In the material below, the required lines run from the one containing "colon-prefixed output |" through the one containing "none found |". Copy those lines exactly, ends included, and nothing else.

━━━━━ MATERIAL FOR THE TASK ━━━━━

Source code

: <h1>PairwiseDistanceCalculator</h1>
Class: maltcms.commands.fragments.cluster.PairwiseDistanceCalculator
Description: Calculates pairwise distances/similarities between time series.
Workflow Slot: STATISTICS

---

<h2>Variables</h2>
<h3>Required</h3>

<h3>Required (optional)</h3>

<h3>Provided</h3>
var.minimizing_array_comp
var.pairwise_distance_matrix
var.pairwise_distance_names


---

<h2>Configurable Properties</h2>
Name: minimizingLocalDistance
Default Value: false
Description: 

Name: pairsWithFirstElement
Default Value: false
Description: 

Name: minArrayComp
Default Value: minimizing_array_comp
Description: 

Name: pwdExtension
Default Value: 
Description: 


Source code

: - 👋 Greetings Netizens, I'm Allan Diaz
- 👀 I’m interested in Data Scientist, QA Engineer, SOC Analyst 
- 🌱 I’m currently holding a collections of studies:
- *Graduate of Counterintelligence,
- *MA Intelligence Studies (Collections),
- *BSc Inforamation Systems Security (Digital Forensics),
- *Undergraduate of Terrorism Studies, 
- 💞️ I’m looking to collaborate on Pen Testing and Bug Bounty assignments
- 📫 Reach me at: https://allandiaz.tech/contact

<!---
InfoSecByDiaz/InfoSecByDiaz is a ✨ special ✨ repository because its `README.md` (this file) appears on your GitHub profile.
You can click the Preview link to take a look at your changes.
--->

━━━━━
━━━━━ MATERIAL FOR THE TASK ━━━━━

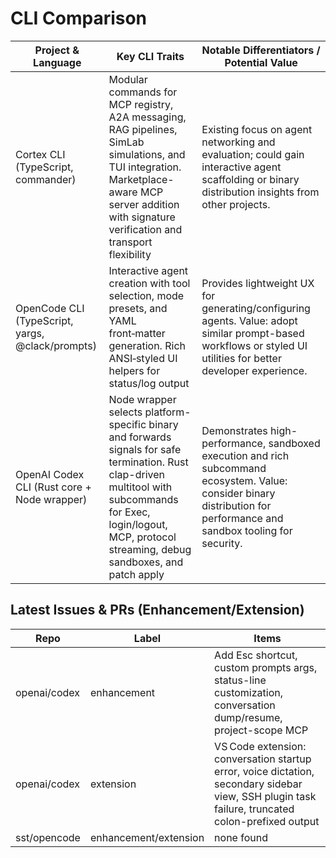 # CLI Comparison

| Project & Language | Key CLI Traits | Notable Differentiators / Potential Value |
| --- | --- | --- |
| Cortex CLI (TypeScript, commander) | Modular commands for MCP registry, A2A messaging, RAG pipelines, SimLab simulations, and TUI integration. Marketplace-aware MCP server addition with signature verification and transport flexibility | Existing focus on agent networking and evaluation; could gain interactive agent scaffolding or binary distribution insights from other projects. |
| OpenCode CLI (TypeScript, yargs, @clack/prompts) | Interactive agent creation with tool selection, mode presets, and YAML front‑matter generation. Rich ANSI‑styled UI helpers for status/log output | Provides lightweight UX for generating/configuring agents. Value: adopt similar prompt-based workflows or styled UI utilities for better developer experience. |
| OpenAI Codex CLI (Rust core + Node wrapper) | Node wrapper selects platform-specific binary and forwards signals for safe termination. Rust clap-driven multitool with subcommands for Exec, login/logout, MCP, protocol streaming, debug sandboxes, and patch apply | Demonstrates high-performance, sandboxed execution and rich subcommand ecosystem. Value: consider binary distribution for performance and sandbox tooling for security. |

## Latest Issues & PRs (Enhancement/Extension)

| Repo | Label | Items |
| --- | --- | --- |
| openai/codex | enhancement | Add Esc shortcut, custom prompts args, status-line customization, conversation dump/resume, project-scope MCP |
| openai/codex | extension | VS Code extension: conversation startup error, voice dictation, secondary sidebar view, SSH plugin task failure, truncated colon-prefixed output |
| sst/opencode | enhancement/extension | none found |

━━━━━
━━━━━ MATERIAL FOR THE TASK ━━━━━

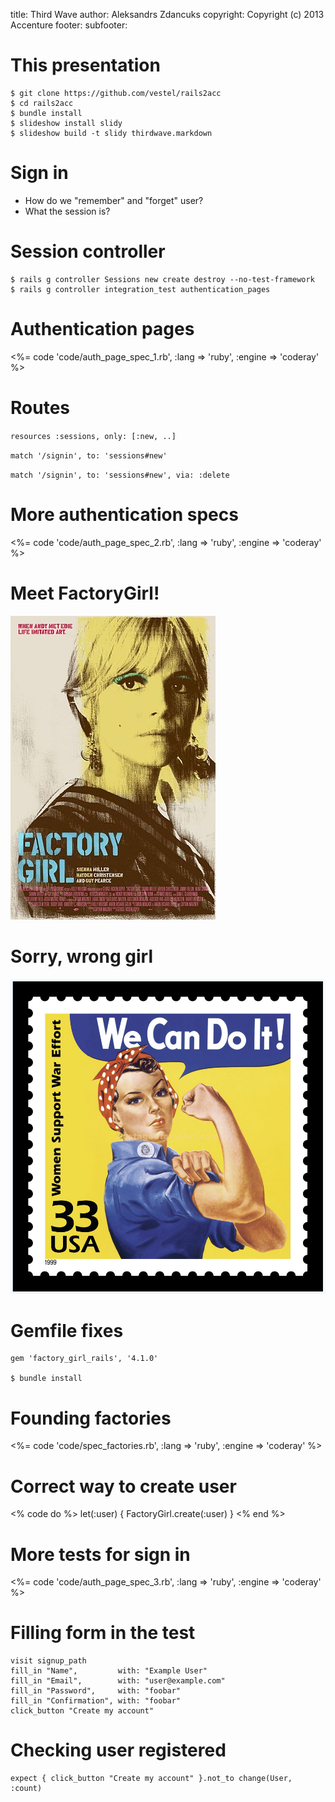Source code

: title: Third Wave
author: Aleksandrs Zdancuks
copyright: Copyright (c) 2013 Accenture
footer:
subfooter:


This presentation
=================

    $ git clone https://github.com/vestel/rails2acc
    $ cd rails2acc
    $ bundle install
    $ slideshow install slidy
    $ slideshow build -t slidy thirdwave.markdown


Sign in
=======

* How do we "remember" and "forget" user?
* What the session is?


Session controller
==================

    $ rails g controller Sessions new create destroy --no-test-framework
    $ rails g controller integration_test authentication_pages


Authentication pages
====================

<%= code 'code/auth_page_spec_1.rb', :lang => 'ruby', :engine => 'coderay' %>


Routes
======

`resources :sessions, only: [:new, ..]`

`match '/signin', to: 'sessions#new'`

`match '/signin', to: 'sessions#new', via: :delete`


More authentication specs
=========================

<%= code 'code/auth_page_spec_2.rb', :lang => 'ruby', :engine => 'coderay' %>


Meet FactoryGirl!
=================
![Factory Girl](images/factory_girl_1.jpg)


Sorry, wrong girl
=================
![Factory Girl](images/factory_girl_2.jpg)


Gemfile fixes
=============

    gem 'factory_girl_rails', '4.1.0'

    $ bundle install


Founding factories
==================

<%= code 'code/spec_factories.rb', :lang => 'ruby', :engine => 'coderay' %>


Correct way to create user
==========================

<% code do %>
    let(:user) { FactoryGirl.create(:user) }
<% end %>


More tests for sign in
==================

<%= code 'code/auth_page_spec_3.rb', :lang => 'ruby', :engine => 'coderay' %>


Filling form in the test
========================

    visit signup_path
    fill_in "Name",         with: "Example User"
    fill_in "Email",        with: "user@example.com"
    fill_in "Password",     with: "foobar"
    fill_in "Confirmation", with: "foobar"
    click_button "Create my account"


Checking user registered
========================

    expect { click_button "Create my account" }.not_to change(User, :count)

━━━━━

• [TASK ANSWER]
| openai/codex | extension | VS Code extension: conversation startup error, voice dictation, secondary sidebar view, SSH plugin task failure, truncated colon-prefixed output |
| sst/opencode | enhancement/extension | none found |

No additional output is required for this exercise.